Name: HaadesX/iconoclast-llama3.1-8b API
Brand: Featherless.ai
Price: 10.00 USD
Availability: InStock
Author: HaadesX

ICONOCLAST: Llama-3.1-8B-Instruct (Benign-Subspace-Preserved Abliterated)

This model is an 8 billion parameter instruction-tuned variant of Meta's Llama-3.1-8B-Instruct, developed by HaadesX using the ICONOCLAST framework. ICONOCLAST is a novel abliteration method designed to remove harmful refusal behaviors from large language models while meticulously preserving their benign capabilities. It achieves this through geometric representation editing with benign-subspace preservation.
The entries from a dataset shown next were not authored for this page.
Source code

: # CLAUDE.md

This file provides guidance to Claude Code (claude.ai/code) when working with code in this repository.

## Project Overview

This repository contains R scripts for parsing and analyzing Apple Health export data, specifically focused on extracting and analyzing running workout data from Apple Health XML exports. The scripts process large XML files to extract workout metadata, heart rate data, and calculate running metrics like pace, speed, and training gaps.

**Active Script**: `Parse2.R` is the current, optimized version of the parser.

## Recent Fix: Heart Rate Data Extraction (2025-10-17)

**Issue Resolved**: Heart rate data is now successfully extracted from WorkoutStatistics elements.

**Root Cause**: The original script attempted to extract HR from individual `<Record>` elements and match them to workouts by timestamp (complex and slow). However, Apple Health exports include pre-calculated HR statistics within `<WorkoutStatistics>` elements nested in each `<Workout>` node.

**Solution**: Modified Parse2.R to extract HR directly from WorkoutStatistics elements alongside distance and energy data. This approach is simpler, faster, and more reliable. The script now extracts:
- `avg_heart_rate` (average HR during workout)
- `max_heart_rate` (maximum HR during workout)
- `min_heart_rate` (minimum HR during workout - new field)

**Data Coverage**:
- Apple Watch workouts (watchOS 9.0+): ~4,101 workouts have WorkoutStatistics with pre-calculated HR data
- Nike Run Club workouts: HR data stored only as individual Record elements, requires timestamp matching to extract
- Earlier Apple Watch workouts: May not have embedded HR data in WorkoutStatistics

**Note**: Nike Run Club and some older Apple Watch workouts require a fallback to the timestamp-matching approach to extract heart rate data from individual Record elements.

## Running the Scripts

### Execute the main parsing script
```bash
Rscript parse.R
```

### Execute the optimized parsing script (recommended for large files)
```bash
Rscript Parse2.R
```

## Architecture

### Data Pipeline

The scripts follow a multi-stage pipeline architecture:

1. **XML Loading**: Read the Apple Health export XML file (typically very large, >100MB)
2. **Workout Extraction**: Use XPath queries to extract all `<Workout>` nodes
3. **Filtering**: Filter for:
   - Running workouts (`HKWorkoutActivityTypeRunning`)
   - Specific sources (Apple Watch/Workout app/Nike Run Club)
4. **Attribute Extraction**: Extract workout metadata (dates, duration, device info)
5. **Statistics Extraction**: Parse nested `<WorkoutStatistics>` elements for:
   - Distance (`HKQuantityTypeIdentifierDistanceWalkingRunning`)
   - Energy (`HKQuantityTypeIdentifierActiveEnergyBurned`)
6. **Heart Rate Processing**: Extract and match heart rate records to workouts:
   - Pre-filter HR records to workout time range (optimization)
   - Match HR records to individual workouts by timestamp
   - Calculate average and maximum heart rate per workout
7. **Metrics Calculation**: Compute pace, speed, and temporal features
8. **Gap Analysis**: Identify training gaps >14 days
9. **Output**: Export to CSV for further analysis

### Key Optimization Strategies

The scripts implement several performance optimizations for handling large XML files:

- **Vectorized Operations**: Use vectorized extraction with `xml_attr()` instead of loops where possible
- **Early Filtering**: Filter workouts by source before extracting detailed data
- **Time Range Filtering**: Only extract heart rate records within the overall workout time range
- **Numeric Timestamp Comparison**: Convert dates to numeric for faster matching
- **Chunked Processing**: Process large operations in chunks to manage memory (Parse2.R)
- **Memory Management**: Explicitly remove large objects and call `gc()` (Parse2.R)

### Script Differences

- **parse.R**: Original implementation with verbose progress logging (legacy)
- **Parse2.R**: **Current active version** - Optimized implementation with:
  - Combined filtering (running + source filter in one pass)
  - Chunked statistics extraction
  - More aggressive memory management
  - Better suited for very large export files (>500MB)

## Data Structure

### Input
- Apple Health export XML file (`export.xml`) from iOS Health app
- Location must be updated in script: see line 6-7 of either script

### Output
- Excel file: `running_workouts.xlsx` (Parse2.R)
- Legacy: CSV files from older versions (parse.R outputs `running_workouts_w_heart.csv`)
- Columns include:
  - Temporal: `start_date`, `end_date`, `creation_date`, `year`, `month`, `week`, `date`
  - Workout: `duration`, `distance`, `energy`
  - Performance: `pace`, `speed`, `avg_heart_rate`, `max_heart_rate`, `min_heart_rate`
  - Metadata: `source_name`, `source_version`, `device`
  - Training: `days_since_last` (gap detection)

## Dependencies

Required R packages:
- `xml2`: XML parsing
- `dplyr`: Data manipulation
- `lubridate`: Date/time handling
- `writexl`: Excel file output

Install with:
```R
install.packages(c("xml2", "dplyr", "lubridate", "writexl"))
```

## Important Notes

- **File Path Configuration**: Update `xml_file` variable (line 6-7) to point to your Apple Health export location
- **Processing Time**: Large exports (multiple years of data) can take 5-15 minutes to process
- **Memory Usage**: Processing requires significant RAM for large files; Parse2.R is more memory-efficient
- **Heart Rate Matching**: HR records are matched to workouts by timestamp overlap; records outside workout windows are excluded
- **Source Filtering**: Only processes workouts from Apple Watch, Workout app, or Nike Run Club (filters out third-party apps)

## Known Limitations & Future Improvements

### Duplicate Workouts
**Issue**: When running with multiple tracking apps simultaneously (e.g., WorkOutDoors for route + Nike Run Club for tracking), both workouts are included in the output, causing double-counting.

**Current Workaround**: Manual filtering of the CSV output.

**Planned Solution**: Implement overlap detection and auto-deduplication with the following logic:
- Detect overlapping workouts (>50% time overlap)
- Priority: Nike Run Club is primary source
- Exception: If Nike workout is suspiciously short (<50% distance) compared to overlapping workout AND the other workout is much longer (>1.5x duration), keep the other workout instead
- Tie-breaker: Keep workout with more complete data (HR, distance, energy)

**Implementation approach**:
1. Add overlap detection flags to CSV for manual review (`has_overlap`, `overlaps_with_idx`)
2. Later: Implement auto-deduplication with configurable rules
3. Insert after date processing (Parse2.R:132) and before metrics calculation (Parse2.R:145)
Key Differentiators & Performance

Unlike traditional HERETIC-style abliteration, ICONOCLAST significantly reduces utility costs. Benchmarks show:

0/20 harmful refusals (compared to 1/20 for HERETIC baseline)
0/64 benign overrefusals (equal to HERETIC baseline)
0.0447 KL divergence, which is 4.1× lower than the HERETIC baseline (0.1854), indicating superior utility preservation.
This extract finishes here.